As a mother, I often wonder if I might have been too harsh with my children. I meant only to teach them about responsibility. But I suppose I could have been a little extreme. Perhaps this explains why my son Ron became a policeman.

Often I good-naturedly tease Ron about his job. Genetics aside, he and I are each other’s emotional (and career) opposite. If he didn’t look so much like me, I’d suspect he’d been switched at birth.

Sometimes, when I’m out driving around, I’ll call him up and say something like, “Hey, why are you guys giving out tickets on Highway 544 – in a construction zone where no one has ever even seen a worker?”

And he’ll give me the rote response he’s probably tested on countless motorists. “We don’t give out tickets, Ma’am. People earn them.”

I joke about how many Krispy Kreme donuts he’s consumed and seek data concerning the number of grandmothers he’s stopped this week. But what I really want to know is whether he’s encountered any danger or placed himself in harm’s way. And because I already know both answers, I don’t ask.

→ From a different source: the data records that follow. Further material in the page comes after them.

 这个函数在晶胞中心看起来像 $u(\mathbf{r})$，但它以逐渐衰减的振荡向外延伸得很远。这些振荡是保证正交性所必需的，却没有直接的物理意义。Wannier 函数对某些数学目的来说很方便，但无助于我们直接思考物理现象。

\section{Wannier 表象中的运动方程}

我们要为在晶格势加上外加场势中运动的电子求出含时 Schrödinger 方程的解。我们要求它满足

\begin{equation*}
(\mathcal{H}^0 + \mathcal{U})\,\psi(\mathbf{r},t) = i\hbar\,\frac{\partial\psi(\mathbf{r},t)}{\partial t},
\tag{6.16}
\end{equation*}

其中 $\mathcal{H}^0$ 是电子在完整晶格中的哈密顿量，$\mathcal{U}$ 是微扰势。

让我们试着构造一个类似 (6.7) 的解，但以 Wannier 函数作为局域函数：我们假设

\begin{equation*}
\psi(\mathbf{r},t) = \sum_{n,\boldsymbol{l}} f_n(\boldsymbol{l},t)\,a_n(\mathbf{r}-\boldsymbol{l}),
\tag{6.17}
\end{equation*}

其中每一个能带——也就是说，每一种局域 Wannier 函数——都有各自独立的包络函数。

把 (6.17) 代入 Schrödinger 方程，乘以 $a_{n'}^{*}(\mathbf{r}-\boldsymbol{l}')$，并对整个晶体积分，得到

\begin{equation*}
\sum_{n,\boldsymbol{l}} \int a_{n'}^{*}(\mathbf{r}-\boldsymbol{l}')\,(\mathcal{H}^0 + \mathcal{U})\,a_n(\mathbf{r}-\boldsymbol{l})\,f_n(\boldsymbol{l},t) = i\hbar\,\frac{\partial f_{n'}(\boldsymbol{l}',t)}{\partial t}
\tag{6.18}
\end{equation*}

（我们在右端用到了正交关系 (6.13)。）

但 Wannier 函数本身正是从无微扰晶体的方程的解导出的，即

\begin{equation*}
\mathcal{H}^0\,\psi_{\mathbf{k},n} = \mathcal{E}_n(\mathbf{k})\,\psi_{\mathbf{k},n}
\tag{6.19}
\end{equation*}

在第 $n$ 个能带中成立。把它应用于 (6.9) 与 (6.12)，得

Ron chooses carefully the police stories he offers me. And most of the time, I keep them to myself. They’re our private communications, often the closest we ever get to what I’d consider intimate discourse. However, the tale he told me this morning is one I feel compelled to share.

It was Ron’s second consecutive night of having to work his late shift and then appear in court, in McKinney, by 8:00 A.M. (This is one of the many lesser-known hazards that accompany his profession.) His sergeant had agreed to let him go home an hour early, which meant he’d officially be off duty a little past midnight. But about five minutes before his shift should have ended, an elder woman, one he says was driving 10 mph, passed his squad car – for the second time. She puttered by him in her 1980s Oldsmobile, with her car lights on bright and her hands on the steering wheel in what Ron described as a “death-grip.”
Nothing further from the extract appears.